■ **TASK ITEM**
Please give back, exactly as written, only the line containing "# Run gazebo simulation with sunrice" and every line after it until the data below ends.

[Saved entries]
####################

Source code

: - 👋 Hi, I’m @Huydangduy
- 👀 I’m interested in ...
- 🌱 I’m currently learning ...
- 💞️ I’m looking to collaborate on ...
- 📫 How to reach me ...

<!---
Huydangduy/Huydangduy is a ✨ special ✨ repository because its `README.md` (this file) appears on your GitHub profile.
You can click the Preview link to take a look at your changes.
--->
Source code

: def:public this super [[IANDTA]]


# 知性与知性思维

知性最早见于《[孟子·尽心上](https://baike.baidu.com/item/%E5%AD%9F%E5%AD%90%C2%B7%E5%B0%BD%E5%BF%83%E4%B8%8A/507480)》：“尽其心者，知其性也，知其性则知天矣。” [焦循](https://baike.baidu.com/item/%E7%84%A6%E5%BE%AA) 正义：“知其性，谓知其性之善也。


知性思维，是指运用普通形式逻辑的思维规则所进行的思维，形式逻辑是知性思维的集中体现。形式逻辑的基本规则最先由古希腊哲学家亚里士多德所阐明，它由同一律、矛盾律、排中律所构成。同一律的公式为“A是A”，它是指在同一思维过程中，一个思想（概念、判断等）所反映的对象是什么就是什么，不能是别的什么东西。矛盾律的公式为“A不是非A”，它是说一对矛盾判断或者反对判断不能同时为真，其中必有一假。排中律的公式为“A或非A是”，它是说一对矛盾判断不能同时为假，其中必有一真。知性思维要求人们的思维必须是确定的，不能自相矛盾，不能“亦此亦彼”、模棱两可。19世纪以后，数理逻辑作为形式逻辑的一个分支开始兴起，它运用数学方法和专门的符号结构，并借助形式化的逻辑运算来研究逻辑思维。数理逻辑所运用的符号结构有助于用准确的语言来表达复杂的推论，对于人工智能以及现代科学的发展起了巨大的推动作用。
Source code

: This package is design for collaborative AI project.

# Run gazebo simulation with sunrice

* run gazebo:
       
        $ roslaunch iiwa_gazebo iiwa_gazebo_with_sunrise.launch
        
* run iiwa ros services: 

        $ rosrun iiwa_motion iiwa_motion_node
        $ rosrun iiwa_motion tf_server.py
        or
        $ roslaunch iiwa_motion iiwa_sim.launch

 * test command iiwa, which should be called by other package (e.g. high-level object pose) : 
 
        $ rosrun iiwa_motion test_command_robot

####################

■ **EXERCISE OUTPUT**
# Run gazebo simulation with sunrice

* run gazebo:
       
        $ roslaunch iiwa_gazebo iiwa_gazebo_with_sunrise.launch
        
* run iiwa ros services: 

        $ rosrun iiwa_motion iiwa_motion_node
        $ rosrun iiwa_motion tf_server.py
        or
        $ roslaunch iiwa_motion iiwa_sim.launch

 * test command iiwa, which should be called by other package (e.g. high-level object pose) : 
 
        $ rosrun iiwa_motion test_command_robot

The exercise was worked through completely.